Siamo grati allo Stato e alle sue Forze di controllo che non consentono a nessuno di sormontare per tornaconto gli interessi della comunità. Sia lecito sostenere: è meglio un facinoroso allo stato libero che un innocente fra le ganasce di una giustizia erronea. In questo frangente si vorrebbe gridare con lo shakespeariano re Lear al culmine della pazzia: «Nessuno è colpevole, dico nessuno». Ma, tant’è: pare che non si tratti di una bolla di sapone, come pure qualcuno sussurra con scetticismo. Ai novanta gli avvisi di garanzia, come vengono interpretati dall’opinione pubblica, hanno sfregiato il nome e l’onorabilità, maculando anche quelli delle famiglie. Non consola per nulla che la giustizia farà il suo corso, visto che i processi la tirano per le lunghe e la vita è breve. La sua spada di Damocle calerà a trafiggere o sarà stornata, a seconda che il giudice del dibattimento, lette le carte, auditi i testi ed esaminati i riscontri, riconoscerà provati o insussistenti i fatti criminosi attribuiti a ognuno, enormità o bagatelle che siano.
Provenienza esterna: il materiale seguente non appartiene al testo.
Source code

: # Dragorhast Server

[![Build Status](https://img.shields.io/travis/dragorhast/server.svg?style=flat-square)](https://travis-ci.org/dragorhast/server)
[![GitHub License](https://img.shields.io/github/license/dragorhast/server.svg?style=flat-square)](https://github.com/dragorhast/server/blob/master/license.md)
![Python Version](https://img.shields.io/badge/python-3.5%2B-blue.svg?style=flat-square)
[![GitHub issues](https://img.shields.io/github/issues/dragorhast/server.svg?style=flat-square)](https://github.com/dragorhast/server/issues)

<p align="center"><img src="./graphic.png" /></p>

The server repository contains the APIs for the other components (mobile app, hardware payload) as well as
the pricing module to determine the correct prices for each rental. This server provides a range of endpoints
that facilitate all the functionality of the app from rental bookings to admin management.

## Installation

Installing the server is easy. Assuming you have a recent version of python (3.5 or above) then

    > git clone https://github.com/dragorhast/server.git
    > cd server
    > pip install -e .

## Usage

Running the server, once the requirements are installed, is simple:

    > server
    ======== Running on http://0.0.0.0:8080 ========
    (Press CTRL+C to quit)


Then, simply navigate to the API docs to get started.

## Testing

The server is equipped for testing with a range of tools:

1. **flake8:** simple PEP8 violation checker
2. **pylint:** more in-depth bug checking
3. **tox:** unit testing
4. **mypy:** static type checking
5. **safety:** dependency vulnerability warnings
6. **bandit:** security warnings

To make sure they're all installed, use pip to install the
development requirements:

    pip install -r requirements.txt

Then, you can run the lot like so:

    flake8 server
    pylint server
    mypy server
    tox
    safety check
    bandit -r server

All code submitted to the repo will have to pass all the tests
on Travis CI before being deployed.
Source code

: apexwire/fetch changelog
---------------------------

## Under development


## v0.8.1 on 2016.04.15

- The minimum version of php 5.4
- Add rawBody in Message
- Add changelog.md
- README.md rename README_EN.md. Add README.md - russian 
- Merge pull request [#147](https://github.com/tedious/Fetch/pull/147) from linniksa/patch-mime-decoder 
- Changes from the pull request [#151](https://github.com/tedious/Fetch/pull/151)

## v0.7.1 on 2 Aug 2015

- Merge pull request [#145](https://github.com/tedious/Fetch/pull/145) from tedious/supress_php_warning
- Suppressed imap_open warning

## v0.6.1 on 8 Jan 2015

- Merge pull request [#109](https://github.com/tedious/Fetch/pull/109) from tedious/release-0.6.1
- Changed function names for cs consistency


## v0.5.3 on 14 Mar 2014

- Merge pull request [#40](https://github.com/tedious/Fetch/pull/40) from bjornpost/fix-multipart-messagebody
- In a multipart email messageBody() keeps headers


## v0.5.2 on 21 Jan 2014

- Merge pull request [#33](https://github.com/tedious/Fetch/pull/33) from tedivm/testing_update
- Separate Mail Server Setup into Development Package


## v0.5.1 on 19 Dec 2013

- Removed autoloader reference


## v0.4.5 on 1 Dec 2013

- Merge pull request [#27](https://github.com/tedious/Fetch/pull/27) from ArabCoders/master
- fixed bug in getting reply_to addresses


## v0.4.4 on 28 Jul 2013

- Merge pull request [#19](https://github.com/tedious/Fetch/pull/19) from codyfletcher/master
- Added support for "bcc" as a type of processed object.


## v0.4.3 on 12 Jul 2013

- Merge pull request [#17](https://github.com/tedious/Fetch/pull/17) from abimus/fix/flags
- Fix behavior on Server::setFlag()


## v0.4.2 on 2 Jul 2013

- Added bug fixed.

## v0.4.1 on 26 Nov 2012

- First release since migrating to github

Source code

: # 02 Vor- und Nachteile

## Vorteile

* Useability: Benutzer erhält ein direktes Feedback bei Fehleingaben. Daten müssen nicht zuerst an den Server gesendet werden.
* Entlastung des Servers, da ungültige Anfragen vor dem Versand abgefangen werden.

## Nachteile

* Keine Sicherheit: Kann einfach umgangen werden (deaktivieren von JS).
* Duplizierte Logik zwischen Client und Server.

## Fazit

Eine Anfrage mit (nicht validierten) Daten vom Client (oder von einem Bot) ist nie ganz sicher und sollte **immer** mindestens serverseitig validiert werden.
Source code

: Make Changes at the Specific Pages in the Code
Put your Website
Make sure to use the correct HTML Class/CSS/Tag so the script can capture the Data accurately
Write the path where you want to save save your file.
Il cattolico che ogni giorno confessa di aver peccato molto in pensieri, parole, opere e omissioni, con la triplice e percossa ammissione che la colpa è proprio sua, sa che nessuno ne è moralmente scevro e, da iniziato al realismo, che non pochi non lo sono neppure legalmente. Gli compete prendersela con sé e mutar vita, contando sulla grazia misericordiosa di Dio, anziché dedicarsi a piangere ingiustizia e a infierire sugli altri. Lo shock conseguente all’Operazione Allattamento, in una stagione troppo afflitta, ci obbliga a un recupero più deciso della dimensione etica dell’esistenza, ma, nello stesso tempo al rispetto delle regole che salvaguardano la società dalle incursioni di quanti si arrogano il diritto di non aver doveri verso gli altri. Se a Matera vogliamo una società civile e ordinata occorre inverare Costituzione e Vangelo e, magari, ripassare le insuperate lezioni per la giustizia e contro l’ingiustizia di Antonio Gramsci e di Gaetano Salvemini, di Cristo si è fermato a Eboli e dei padri del pensiero meridiano, le cui citazioni talora pigmentano discorsi ufficiali e salottieri, purtroppo non «persuasi» ma «rettorici», per dirla con i termini di Carlo Michelstaeder.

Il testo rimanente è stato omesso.